Division 3—Circumstances in which trial or retrial of offence will not offend against rules of double jeopardy

336—Retrial of relevant offence of which person previously acquitted where acquittal tainted

(1) The Full Court may, on application by the Director of Public Prosecutions, order a person who has been acquitted of a relevant offence to be retried for the offence if the Court is satisfied that—

(a) the acquittal was tainted; and

(b) in the circumstances, it is likely that the new trial would be fair having regard to—

(i) the length of time since the relevant offence is alleged to have occurred; and

(ii) whether there has been any failure on the part of the police or prosecution to act with reasonable diligence or expedition with respect to the making of the application; and

(iii) any other matter that the Court considers relevant.

(2) An application under subsection (1) must be made within 28 days after—

(a) the person is charged with the relevant offence following the acquittal; or

(b) a warrant is issued for the person's arrest for the relevant offence following the acquittal.

(3) If the Full Court orders a person to be retried for an offence of which the person has been acquitted, the Court—

(a) must—

(i) quash the acquittal; or

(ii) remove the acquittal as a bar to the person being retried for the offence,

(as the case requires); and

(b) must make a suppression order under Part 8 of the Evidence Act 1929 forbidding the publication of specified material or material of a specified class if satisfied that the order is necessary to prevent prejudice to the administration of justice; and

(c) may make any other order that the Court thinks fit in the circumstances.

(4) The Director of Public Prosecutions may not, without the permission of the Full Court, present an information for the retrial of a person in respect of whom the Court has made an order under this section more than 2 months after the Court made the order.

(5) The Full Court should not give permission for the late presentation of an information for a retrial unless the Court is satisfied that, despite the period of time that has passed since the Court made the order for the retrial—

(a) the Director of Public Prosecutions has acted with reasonable expedition; and

(b) there is good and sufficient reason why the late presentation of the information should be allowed.
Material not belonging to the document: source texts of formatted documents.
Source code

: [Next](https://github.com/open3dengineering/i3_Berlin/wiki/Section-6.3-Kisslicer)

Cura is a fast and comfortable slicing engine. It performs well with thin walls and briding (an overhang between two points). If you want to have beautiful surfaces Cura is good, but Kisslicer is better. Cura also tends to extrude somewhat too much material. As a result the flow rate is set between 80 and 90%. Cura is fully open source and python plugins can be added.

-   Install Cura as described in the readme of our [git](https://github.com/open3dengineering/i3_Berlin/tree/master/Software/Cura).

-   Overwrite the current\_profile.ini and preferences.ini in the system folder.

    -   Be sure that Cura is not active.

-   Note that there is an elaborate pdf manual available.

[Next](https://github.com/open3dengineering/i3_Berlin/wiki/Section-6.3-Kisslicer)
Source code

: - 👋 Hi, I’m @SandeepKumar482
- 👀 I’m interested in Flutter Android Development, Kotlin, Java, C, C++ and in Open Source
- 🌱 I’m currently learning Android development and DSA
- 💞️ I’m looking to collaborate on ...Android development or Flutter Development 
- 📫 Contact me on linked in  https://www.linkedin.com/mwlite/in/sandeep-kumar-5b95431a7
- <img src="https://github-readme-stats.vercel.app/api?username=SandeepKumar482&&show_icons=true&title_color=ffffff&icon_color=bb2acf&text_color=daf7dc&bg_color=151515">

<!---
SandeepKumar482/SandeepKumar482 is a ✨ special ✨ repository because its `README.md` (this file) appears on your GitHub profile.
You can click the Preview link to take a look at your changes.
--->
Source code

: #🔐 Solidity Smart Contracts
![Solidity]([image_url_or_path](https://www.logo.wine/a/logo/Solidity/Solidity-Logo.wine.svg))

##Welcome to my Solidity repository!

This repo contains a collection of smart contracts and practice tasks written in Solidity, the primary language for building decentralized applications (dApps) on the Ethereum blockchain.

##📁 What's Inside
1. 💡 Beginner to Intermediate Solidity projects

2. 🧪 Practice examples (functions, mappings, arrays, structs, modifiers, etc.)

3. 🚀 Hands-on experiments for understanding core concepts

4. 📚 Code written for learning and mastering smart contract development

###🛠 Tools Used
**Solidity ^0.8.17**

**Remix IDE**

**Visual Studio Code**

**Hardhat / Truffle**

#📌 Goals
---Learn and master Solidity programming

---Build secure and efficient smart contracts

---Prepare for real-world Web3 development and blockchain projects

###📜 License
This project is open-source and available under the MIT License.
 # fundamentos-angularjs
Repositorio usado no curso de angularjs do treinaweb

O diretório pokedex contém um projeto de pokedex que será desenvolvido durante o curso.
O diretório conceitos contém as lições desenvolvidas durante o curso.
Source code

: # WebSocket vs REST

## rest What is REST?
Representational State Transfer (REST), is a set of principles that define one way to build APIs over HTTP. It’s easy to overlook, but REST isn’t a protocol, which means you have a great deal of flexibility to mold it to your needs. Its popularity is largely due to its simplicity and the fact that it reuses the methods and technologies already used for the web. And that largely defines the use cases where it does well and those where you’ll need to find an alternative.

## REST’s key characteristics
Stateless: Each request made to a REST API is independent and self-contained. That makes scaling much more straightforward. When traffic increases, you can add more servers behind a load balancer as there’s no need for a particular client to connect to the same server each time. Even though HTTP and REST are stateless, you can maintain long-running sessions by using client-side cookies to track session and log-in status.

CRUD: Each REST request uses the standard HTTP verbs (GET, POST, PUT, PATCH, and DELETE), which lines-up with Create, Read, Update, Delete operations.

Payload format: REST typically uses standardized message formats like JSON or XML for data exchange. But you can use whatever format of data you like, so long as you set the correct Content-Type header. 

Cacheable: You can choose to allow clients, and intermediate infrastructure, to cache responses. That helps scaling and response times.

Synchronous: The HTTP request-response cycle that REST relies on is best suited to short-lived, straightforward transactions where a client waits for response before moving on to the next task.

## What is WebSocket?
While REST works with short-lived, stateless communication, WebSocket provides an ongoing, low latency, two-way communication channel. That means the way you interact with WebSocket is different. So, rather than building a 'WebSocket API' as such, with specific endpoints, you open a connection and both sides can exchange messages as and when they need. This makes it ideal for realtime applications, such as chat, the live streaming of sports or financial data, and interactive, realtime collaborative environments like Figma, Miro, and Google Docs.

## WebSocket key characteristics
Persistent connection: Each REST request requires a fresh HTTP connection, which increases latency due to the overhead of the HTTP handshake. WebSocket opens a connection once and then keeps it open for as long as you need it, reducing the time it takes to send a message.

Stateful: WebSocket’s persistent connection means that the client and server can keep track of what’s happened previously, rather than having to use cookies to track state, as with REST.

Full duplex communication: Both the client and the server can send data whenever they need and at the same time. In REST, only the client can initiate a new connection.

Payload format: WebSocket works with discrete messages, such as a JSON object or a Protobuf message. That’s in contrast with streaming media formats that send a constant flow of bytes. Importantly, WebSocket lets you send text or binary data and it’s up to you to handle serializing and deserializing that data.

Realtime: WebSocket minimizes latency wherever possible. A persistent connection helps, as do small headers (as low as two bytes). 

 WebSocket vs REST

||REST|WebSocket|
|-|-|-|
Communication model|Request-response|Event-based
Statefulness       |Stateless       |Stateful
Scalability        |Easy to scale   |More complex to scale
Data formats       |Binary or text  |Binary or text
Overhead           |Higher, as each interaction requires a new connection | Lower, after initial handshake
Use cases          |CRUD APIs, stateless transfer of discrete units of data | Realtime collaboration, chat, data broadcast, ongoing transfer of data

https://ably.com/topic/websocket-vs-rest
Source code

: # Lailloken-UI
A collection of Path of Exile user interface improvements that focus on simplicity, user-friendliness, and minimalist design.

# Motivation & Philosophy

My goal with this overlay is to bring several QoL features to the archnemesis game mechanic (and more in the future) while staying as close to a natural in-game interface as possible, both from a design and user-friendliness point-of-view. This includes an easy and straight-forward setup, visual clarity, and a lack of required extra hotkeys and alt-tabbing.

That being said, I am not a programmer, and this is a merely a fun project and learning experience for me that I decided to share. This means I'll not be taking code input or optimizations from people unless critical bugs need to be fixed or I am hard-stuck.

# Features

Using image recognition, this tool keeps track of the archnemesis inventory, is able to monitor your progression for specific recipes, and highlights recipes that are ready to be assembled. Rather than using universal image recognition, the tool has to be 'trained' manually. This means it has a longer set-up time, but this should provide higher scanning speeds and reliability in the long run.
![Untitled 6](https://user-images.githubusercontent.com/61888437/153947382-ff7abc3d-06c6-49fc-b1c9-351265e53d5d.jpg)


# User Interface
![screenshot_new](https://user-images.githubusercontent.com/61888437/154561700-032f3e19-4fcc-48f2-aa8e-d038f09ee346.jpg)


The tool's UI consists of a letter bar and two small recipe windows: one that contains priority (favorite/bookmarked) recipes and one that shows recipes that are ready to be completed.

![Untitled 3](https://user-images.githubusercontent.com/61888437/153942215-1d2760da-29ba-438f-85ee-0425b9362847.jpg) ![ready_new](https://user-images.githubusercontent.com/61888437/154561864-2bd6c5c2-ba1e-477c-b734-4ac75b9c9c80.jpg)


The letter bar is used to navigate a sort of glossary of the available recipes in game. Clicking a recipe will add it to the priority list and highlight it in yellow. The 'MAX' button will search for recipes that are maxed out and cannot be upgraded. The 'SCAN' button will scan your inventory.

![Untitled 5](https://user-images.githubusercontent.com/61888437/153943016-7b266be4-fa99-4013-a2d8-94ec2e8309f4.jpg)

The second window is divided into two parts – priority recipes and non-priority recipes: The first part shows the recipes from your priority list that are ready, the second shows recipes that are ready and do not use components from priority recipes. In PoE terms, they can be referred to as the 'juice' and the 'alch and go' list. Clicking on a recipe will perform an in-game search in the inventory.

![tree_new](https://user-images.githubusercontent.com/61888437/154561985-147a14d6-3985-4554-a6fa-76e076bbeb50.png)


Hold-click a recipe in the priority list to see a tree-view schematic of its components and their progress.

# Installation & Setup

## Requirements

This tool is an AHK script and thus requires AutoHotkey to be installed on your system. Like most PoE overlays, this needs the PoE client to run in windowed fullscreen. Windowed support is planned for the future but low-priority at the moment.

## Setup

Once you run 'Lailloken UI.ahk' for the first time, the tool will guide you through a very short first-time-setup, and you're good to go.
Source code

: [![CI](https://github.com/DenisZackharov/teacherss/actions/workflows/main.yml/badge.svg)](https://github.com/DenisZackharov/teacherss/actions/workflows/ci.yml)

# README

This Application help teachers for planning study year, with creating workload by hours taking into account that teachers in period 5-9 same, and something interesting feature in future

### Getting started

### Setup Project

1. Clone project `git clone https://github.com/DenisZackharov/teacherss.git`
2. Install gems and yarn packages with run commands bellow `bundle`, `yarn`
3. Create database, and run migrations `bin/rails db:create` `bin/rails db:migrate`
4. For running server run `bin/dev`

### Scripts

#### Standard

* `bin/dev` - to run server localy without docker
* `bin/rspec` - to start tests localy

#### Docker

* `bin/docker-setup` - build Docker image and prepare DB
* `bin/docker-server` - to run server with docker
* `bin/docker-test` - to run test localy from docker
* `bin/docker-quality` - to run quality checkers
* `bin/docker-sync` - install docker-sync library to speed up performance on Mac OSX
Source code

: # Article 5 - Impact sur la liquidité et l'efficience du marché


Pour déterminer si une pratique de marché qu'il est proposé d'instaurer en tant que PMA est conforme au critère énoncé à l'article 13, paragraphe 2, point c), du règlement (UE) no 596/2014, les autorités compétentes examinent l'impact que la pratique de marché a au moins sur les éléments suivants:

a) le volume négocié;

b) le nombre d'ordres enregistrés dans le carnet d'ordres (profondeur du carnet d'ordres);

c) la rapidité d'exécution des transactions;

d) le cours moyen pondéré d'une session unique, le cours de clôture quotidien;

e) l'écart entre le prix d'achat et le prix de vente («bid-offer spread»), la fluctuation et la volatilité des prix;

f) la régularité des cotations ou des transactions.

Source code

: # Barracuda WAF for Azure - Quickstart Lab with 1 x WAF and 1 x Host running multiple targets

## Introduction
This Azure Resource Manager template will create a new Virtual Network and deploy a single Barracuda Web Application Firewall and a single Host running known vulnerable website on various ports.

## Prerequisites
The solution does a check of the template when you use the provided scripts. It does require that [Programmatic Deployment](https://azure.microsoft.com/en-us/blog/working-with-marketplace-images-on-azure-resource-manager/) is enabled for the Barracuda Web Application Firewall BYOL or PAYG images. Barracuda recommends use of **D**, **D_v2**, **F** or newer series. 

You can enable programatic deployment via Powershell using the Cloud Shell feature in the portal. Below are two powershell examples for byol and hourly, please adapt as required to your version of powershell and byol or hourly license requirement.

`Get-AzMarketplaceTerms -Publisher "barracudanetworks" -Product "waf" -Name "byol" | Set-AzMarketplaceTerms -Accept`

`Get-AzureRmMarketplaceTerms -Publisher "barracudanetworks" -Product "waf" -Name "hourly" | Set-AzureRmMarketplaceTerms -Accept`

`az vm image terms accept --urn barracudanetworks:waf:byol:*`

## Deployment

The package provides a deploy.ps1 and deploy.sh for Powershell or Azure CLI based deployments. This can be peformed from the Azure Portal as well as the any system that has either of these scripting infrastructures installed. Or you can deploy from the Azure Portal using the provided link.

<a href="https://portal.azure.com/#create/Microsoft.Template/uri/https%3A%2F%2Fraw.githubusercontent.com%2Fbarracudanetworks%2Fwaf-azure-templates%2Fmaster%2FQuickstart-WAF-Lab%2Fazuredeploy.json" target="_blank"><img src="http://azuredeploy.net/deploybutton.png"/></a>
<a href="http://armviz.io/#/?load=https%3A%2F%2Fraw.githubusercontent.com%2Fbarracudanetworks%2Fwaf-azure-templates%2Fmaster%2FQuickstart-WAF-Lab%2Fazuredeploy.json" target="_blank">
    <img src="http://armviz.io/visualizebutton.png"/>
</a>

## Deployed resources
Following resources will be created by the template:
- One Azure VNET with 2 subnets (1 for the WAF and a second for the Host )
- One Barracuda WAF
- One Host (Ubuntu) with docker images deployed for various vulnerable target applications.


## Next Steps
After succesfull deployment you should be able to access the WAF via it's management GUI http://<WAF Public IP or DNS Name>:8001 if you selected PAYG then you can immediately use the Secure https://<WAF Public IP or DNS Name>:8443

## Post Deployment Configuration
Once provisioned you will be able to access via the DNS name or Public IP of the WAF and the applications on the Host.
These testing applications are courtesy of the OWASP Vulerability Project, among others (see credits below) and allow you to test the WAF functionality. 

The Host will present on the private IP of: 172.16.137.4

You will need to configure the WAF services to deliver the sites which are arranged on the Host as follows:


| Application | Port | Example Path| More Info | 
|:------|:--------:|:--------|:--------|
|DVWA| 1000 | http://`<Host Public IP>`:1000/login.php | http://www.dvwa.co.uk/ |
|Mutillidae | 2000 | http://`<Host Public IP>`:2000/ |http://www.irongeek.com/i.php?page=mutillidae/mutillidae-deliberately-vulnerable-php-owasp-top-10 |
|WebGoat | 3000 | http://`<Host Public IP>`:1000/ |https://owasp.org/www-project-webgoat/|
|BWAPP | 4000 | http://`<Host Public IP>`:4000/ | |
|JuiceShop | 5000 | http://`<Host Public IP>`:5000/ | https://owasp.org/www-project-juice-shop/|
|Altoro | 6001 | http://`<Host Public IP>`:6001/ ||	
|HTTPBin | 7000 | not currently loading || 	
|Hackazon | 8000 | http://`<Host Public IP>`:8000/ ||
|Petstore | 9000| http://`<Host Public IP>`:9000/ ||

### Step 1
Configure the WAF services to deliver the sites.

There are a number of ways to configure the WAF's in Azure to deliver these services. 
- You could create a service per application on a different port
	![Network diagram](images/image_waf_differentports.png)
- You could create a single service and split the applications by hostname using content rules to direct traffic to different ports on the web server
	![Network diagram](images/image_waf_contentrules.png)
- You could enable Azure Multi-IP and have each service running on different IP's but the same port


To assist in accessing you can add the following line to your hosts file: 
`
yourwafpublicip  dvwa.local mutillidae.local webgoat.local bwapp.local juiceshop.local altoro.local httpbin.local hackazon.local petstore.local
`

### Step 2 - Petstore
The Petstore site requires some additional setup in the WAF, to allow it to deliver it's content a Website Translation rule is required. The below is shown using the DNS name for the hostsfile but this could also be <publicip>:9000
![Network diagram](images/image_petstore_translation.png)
(6) If, more than 2 months after an order for the retrial of a person for a relevant offence was made under this section, an information for the retrial of the person for the offence has not been presented or has been withdrawn or quashed, the person may apply to the Full Court to set aside the order for the retrial and—

(a) to restore the acquittal that was quashed; or

(b) to restore the acquittal as a bar to the person being retried for the offence,

(as the case requires).

(7) In this section—

acquitted person means a person who has been acquitted of a relevant offence (whether in this State or in another jurisdiction).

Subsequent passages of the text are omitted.